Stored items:
....

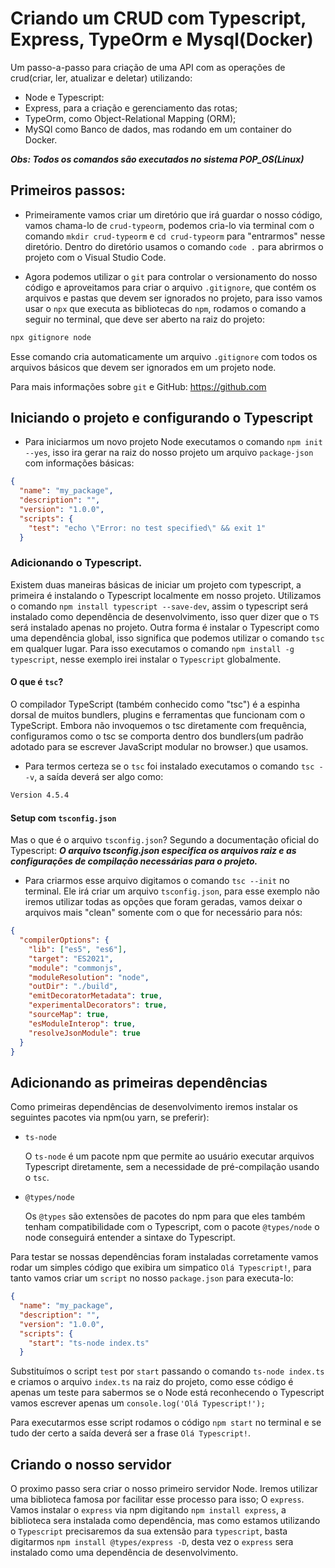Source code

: # Criando um CRUD com Typescript, Express, TypeOrm e Mysql(Docker)

Um passo-a-passo para criação de uma API com as operações de crud(criar, ler, atualizar e deletar) utilizando:

- Node e Typescript:
- Express, para a criação e gerenciamento das rotas;
- TypeOrm, como Object-Relational Mapping (ORM);
- MySQl como Banco de dados, mas rodando em um container do Docker.

**_Obs: Todos os comandos são executados no sistema POP_OS(Linux)_**

## Primeiros passos:

- Primeiramente vamos criar um diretório que irá guardar o nosso código, vamos chama-lo de `crud-typeorm`, podemos cria-lo via terminal com o comando `mkdir crud-typeorm` e `cd crud-typeorm` para "entrarmos" nesse diretório. Dentro do diretório usamos o comando `code .` para abrirmos o projeto com o Visual Studio Code.

- Agora podemos utilizar o `git` para controlar o versionamento do nosso código e aproveitamos para criar o arquivo `.gitignore`, que contém os arquivos e pastas que devem ser ignorados no projeto, para isso vamos usar o `npx` que executa as bibliotecas do `npm`, rodamos o comando a seguir no terminal, que deve ser aberto na raiz do projeto:

```bash
npx gitignore node
```

Esse comando cria automaticamente um arquivo `.gitignore` com todos os arquivos básicos que devem ser ignorados em um projeto node.

Para mais informações sobre `git` e GitHub: https://github.com

## Iniciando o projeto e configurando o Typescript

- Para iniciarmos um novo projeto Node executamos o comando `npm init --yes`, isso ira gerar na raiz do nosso projeto um arquivo `package-json` com informações básicas:

```json
{
  "name": "my_package",
  "description": "",
  "version": "1.0.0",
  "scripts": {
    "test": "echo \"Error: no test specified\" && exit 1"
  }
```

### Adicionando o Typescript.

Existem duas maneiras básicas de iniciar um projeto com typescript, a primeira é instalando o Typescript localmente em nosso projeto. Utilizamos o comando `npm install typescript --save-dev`, assim o typescript será instalado como dependência de desenvolvimento, isso quer dizer que o `TS` será instalado apenas no projeto. Outra forma é instalar o Typescript como uma dependência global, isso significa que podemos utilizar o comando `tsc` em qualquer lugar. Para isso executamos o comando `npm install -g typescript`, nesse exemplo irei instalar o `Typescript` globalmente.

#### O que é `tsc`?

O compilador TypeScript (também conhecido como "tsc") é a espinha dorsal de muitos bundlers, plugins e ferramentas que funcionam com o TypeScript. Embora não invoquemos o tsc diretamente com frequência, configuramos como o tsc se comporta dentro dos bundlers(um padrão adotado para se escrever JavaScript modular no browser.) que usamos.

- Para termos certeza se o `tsc` foi instalado executamos o comando `tsc --v`, a saída deverá ser algo como:

```bash
Version 4.5.4
```

#### Setup com `tsconfig.json`

Mas o que é o arquivo `tsconfig.json`? Segundo a documentação oficial do Typescript: **_O arquivo tsconfig.json especifica os arquivos raiz e as configurações de compilação necessárias para o projeto._**

- Para criarmos esse arquivo digitamos o comando `tsc --init` no terminal. Ele irá criar um arquivo `tsconfig.json`, para esse exemplo não iremos utilizar todas as opções que foram geradas, vamos deixar o arquivos mais "clean" somente com o que for necessário para nós:

```json
{
  "compilerOptions": {
    "lib": ["es5", "es6"],
    "target": "ES2021",
    "module": "commonjs",
    "moduleResolution": "node",
    "outDir": "./build",
    "emitDecoratorMetadata": true,
    "experimentalDecorators": true,
    "sourceMap": true,
    "esModuleInterop": true,
    "resolveJsonModule": true
  }
}
```

## Adicionando as primeiras dependências

Como primeiras dependências de desenvolvimento iremos instalar os seguintes pacotes via npm(ou yarn, se preferir):

- `ts-node`

  O `ts-node` é um pacote npm que permite ao usuário executar arquivos Typescript diretamente, sem a necessidade de pré-compilação usando o `tsc`.

- `@types/node`

  Os `@types` são extensões de pacotes do npm para que eles também tenham compatibilidade com o Typescript, com o pacote `@types/node` o node conseguirá entender a sintaxe do Typescript.

Para testar se nossas dependências foram instaladas corretamente vamos rodar um simples código que exibira um simpatico `Olá Typescript!`, para tanto vamos criar um `script` no nosso `package.json` para executa-lo:

```json
{
  "name": "my_package",
  "description": "",
  "version": "1.0.0",
  "scripts": {
    "start": "ts-node index.ts"
  }
```

Substituímos o script `test` por `start` passando o comando `ts-node index.ts` e criamos o arquivo `index.ts` na raiz do projeto, como esse código é apenas um teste para sabermos se o Node está reconhecendo o Typescript vamos escrever apenas um `console.log('Olá Typescript!');`

Para executarmos esse script rodamos o código `npm start` no terminal e se tudo der certo a saída deverá ser a frase `Olá Typescript!`.

## Criando o nosso servidor

O proximo passo sera criar o nosso primeiro servidor Node. Iremos utilizar uma biblioteca famosa por facilitar esse processo para isso; O `express`. Vamos instalar o `express` via npm digitando `npm install express`, a biblioteca sera instalada como dependência, mas como estamos utilizando o `Typescript` precisaremos da sua extensão para `typescript`, basta digitarmos `npm install @types/express -D`, desta vez o `express` sera instalado como uma dependência de desenvolvimento.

....

Exercise description
Compute the number of lines in the records that contain the string "criação", and return that number alone.

Exercise solution
2